EXERCISE REQUIREMENTS:
Among the lines of data below, reproduce only those from the one with "be a programmer." through the one with "exist in GIT.", exactly as they stand, both ends included.

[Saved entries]

####################

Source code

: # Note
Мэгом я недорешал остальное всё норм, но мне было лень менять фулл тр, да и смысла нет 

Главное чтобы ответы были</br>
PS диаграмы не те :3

####################

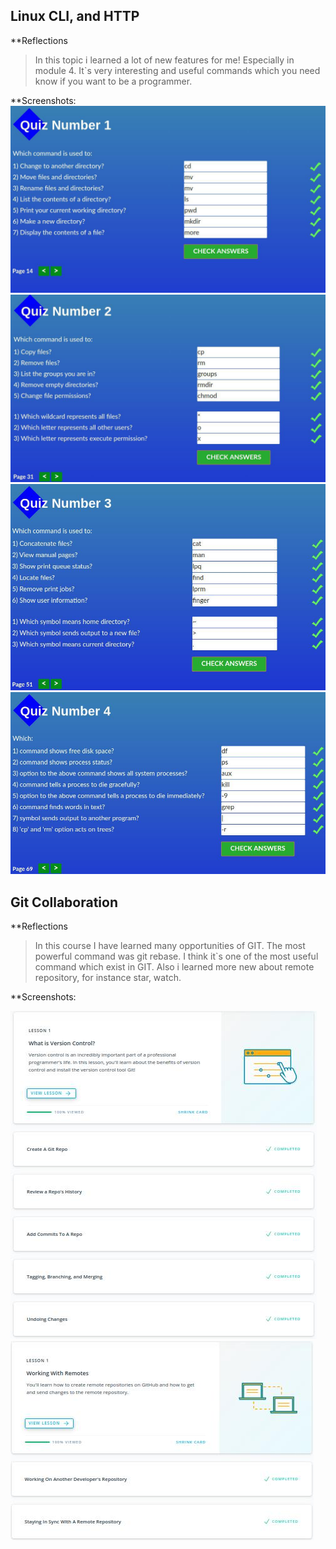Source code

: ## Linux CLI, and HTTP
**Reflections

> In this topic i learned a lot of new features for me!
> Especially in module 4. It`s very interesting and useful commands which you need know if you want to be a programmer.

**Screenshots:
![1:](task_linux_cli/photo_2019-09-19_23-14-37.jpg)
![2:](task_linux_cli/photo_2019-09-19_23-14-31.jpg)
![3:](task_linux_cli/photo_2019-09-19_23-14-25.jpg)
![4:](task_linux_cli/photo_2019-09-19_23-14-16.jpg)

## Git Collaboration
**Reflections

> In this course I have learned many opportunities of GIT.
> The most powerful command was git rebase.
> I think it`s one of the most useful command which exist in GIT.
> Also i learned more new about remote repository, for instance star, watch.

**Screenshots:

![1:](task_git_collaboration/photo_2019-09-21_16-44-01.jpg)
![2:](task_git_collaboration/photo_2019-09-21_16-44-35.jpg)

####################

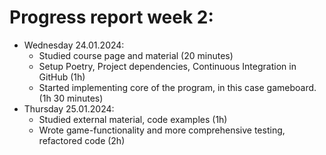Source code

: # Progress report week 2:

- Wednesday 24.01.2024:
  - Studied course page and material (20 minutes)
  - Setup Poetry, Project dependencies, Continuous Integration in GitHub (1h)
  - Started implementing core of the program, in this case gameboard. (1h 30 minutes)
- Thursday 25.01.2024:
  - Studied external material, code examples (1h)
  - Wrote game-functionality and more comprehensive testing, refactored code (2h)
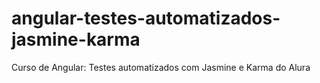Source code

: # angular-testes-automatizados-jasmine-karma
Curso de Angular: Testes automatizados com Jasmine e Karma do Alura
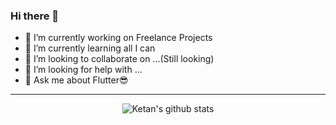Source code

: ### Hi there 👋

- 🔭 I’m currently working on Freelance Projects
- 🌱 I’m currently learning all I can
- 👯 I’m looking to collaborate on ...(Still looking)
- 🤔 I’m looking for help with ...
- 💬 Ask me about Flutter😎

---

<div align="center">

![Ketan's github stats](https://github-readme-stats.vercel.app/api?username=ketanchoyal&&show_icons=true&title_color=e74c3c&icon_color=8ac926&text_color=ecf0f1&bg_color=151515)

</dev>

####################

EXERCISE RESULT:
> Especially in module 4. It`s very interesting and useful commands which you need know if you want to be a programmer.

**Screenshots:
![1:](task_linux_cli/photo_2019-09-19_23-14-37.jpg)
![2:](task_linux_cli/photo_2019-09-19_23-14-31.jpg)
![3:](task_linux_cli/photo_2019-09-19_23-14-25.jpg)
![4:](task_linux_cli/photo_2019-09-19_23-14-16.jpg)

## Git Collaboration
**Reflections

> In this course I have learned many opportunities of GIT.
> The most powerful command was git rebase.
> I think it`s one of the most useful command which exist in GIT.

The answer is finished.